How do we keep going, when everything in us is screaming for us to stop, to take a break, to give up and give in. But we keep going–we do it, well, let me speak for myself–I do it, keep going, because I must, because the alternative would be to stop moving, to sit, and not get up again. In so many situations, I have found that I have had only myself to depend on to get something done. If I didn’t or couldn’t do it, it simply wouldn’t happen, and that thing not happening was simply not an option. And so, it didn’t matter what I did or did not feel like doing, I got up, put one foot in front of the other, and worked until I got it done.
Nevertheless, there comes a time when we simply must rest, where we have to take a breather, whether for a few minutes, a few hours, or a few days. There comes a point at which we can no longer push, tax our bodies and/or our minds, asking, demanding it to do whatever it is we’re asking of it. We have to find a way to stop. And so we rest.
I must be honest that I am glad to have reached Resurrection Sunday. I can say “Hallelujah” again (though in truth I never really stopped, and I don’t say it that often anyway), I get to eat foods that I generally only eat a few times per year, and, I get to take a rest from this daily blog. I still write every day–I’ve been journaling every morning for many years–but not for public consumption. The pressure to write something coherent and relatively meaningful every day, particularly after I get home from some long, stressful days at work, can be a heavy mental load indeed.
And yet, as I think about Jesus, and other human beings who devote significant hours each day teaching, healing, preaching to, feeding, speaking with day in and day out, seven days a week, it is a small thing to reach out and touch people with words and to do what good I can where I can to support the people around me.

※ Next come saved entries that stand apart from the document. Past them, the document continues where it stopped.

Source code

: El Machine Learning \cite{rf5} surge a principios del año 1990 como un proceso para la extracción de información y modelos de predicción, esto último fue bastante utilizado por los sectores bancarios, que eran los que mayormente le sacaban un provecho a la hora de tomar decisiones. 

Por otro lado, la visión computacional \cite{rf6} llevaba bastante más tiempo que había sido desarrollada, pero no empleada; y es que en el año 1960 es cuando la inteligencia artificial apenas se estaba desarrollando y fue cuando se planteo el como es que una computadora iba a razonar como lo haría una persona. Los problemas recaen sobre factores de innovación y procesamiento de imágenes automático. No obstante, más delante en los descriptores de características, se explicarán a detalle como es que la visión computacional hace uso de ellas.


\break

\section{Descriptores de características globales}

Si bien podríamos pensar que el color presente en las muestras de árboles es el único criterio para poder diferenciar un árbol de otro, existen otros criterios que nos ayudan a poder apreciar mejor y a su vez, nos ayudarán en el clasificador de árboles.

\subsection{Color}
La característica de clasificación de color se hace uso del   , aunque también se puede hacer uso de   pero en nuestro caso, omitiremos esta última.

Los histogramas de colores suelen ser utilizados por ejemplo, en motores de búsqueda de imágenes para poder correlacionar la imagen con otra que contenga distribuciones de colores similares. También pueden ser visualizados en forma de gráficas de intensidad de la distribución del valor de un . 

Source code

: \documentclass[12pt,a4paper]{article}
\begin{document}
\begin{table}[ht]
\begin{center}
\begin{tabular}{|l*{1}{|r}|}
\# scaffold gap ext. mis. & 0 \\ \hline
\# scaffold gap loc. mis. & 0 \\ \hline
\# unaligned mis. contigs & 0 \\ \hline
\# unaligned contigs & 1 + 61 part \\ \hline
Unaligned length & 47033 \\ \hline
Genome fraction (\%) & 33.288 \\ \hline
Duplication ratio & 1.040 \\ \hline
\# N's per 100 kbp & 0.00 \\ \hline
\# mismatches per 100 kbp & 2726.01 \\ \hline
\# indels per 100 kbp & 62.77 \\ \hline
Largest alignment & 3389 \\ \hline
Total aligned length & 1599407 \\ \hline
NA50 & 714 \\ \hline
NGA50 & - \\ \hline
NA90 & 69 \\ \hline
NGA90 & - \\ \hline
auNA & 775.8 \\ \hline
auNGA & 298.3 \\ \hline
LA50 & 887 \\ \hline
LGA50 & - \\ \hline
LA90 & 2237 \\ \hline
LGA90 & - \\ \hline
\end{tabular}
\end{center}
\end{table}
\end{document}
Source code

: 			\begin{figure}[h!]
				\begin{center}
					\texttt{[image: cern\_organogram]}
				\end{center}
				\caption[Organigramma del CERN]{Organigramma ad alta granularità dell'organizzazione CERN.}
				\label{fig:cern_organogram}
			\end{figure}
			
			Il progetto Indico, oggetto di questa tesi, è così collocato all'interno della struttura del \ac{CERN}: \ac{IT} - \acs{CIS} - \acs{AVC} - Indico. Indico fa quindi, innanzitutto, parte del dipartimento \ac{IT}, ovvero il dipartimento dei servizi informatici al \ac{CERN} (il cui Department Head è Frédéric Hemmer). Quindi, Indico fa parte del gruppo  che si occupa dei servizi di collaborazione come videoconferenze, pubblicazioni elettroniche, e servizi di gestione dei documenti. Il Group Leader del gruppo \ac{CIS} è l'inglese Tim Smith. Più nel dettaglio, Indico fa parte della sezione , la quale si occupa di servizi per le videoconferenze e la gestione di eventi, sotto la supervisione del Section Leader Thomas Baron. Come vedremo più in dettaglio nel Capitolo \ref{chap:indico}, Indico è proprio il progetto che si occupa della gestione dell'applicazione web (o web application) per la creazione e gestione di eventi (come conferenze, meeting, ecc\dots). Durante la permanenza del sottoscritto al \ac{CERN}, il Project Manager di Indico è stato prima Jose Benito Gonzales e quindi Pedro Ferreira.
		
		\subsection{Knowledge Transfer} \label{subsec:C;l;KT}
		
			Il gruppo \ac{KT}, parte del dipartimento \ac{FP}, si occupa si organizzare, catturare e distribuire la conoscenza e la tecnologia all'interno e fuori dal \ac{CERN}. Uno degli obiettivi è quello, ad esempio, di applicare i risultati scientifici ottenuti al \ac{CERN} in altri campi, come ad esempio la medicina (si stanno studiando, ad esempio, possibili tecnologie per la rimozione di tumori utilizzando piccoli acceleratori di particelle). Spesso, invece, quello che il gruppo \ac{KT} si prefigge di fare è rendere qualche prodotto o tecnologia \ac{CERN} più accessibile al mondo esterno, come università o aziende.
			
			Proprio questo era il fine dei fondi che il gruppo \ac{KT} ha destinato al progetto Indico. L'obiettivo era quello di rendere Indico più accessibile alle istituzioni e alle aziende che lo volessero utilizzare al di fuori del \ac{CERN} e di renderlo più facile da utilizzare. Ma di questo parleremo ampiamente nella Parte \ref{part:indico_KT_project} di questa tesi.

It’s what Jesus did, no matter how tired he invariably got, so I imagine I can find the energy to do what I can do. I don’t think, at least for the foreseeable future, that includes continuing to write a daily blog. I need to take a little time off to figure out what’s next.
It’s been a privilege, once again, to share my thoughts, ideas, and yes, occasionally my struggles with you over these 41 days. I have no idea when I’ll be back here in “Consider This,” the overall name of this blog site, but I will visit her periodically. And who knows, after writing “Forty Days,” in 2015, and “The Next Forty Days” last year, and “Another Forty Days,” this year, who knows what will happen next Lent. I’ll cross that bridge when I come to it.
Meanwhile the end of Lent often signals a time of taking back up the various things we “gave up” for the season and stopping those things we took on (like fasting or not eating meat on Fridays). I encourage each of us to think about those things we gave up as well as those things we took on and see if there’s merit in continuing the practice for the foreseeable future. One year I decided to give up riding the elevator at work and, in the interest of overall wellness, take the four flights (66 steps, not counting the landings) up to my floor. After Lent was over, I continued the practice and do so to this day. I will continue to fast and spend some time in reflection in the days ahead. These things are good practices for any time of the year, not solely during certain liturgical seasons.
I wish you all good things as you continue your journey. May you be filled with lovingkindness and compassion. May you be peaceful and happy. May you be safe and protected from harm. May you be healthy and strong in body, mind, and spirit. May you live with joy, ease, and wellbeing. May all of your sorrows, grief, and suffering be held with great compassion. May your good fortune continue and grow. May you learn to see the arising and passing of all things with equanimity and balance. May it indeed be so for us all!